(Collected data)
----------
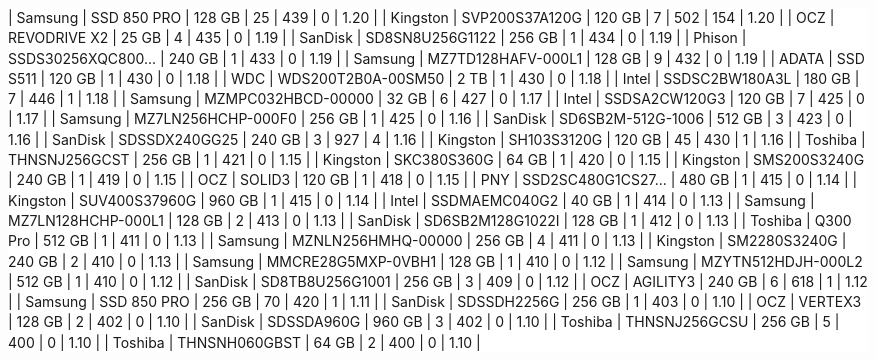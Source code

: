| Samsung   | SSD 850 PRO        | 128 GB | 25      | 439   | 0     | 1.20   |
| Kingston  | SVP200S37A120G     | 120 GB | 7       | 502   | 154   | 1.20   |
| OCZ       | REVODRIVE X2       | 25 GB  | 4       | 435   | 0     | 1.19   |
| SanDisk   | SD8SN8U256G1122    | 256 GB | 1       | 434   | 0     | 1.19   |
| Phison    | SSDS30256XQC800... | 240 GB | 1       | 433   | 0     | 1.19   |
| Samsung   | MZ7TD128HAFV-000L1 | 128 GB | 9       | 432   | 0     | 1.19   |
| ADATA     | SSD S511           | 120 GB | 1       | 430   | 0     | 1.18   |
| WDC       | WDS200T2B0A-00SM50 | 2 TB   | 1       | 430   | 0     | 1.18   |
| Intel     | SSDSC2BW180A3L     | 180 GB | 7       | 446   | 1     | 1.18   |
| Samsung   | MZMPC032HBCD-00000 | 32 GB  | 6       | 427   | 0     | 1.17   |
| Intel     | SSDSA2CW120G3      | 120 GB | 7       | 425   | 0     | 1.17   |
| Samsung   | MZ7LN256HCHP-000F0 | 256 GB | 1       | 425   | 0     | 1.16   |
| SanDisk   | SD6SB2M-512G-1006  | 512 GB | 3       | 423   | 0     | 1.16   |
| SanDisk   | SDSSDX240GG25      | 240 GB | 3       | 927   | 4     | 1.16   |
| Kingston  | SH103S3120G        | 120 GB | 45      | 430   | 1     | 1.16   |
| Toshiba   | THNSNJ256GCST      | 256 GB | 1       | 421   | 0     | 1.15   |
| Kingston  | SKC380S360G        | 64 GB  | 1       | 420   | 0     | 1.15   |
| Kingston  | SMS200S3240G       | 240 GB | 1       | 419   | 0     | 1.15   |
| OCZ       | SOLID3             | 120 GB | 1       | 418   | 0     | 1.15   |
| PNY       | SSD2SC480G1CS27... | 480 GB | 1       | 415   | 0     | 1.14   |
| Kingston  | SUV400S37960G      | 960 GB | 1       | 415   | 0     | 1.14   |
| Intel     | SSDMAEMC040G2      | 40 GB  | 1       | 414   | 0     | 1.13   |
| Samsung   | MZ7LN128HCHP-000L1 | 128 GB | 2       | 413   | 0     | 1.13   |
| SanDisk   | SD6SB2M128G1022I   | 128 GB | 1       | 412   | 0     | 1.13   |
| Toshiba   | Q300 Pro           | 512 GB | 1       | 411   | 0     | 1.13   |
| Samsung   | MZNLN256HMHQ-00000 | 256 GB | 4       | 411   | 0     | 1.13   |
| Kingston  | SM2280S3240G       | 240 GB | 2       | 410   | 0     | 1.13   |
| Samsung   | MMCRE28G5MXP-0VBH1 | 128 GB | 1       | 410   | 0     | 1.12   |
| Samsung   | MZYTN512HDJH-000L2 | 512 GB | 1       | 410   | 0     | 1.12   |
| SanDisk   | SD8TB8U256G1001    | 256 GB | 3       | 409   | 0     | 1.12   |
| OCZ       | AGILITY3           | 240 GB | 6       | 618   | 1     | 1.12   |
| Samsung   | SSD 850 PRO        | 256 GB | 70      | 420   | 1     | 1.11   |
| SanDisk   | SDSSDH2256G        | 256 GB | 1       | 403   | 0     | 1.10   |
| OCZ       | VERTEX3            | 128 GB | 2       | 402   | 0     | 1.10   |
| SanDisk   | SDSSDA960G         | 960 GB | 3       | 402   | 0     | 1.10   |
| Toshiba   | THNSNJ256GCSU      | 256 GB | 5       | 400   | 0     | 1.10   |
| Toshiba   | THNSNH060GBST      | 64 GB  | 2       | 400   | 0     | 1.10   |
----------
▸ Goal of the exercise
In the data above, find the line with "MZMPC032HBCD-00000 | 32" and the line with "SSD2SC480G1CS27... | 480". Retype both, plus every line between them, exactly.

▸ Exercise result
| Samsung   | MZMPC032HBCD-00000 | 32 GB  | 6       | 427   | 0     | 1.17   |
| Intel     | SSDSA2CW120G3      | 120 GB | 7       | 425   | 0     | 1.17   |
| Samsung   | MZ7LN256HCHP-000F0 | 256 GB | 1       | 425   | 0     | 1.16   |
| SanDisk   | SD6SB2M-512G-1006  | 512 GB | 3       | 423   | 0     | 1.16   |
| SanDisk   | SDSSDX240GG25      | 240 GB | 3       | 927   | 4     | 1.16   |
| Kingston  | SH103S3120G        | 120 GB | 45      | 430   | 1     | 1.16   |
| Toshiba   | THNSNJ256GCST      | 256 GB | 1       | 421   | 0     | 1.15   |
| Kingston  | SKC380S360G        | 64 GB  | 1       | 420   | 0     | 1.15   |
| Kingston  | SMS200S3240G       | 240 GB | 1       | 419   | 0     | 1.15   |
| OCZ       | SOLID3             | 120 GB | 1       | 418   | 0     | 1.15   |
| PNY       | SSD2SC480G1CS27... | 480 GB | 1       | 415   | 0     | 1.14   |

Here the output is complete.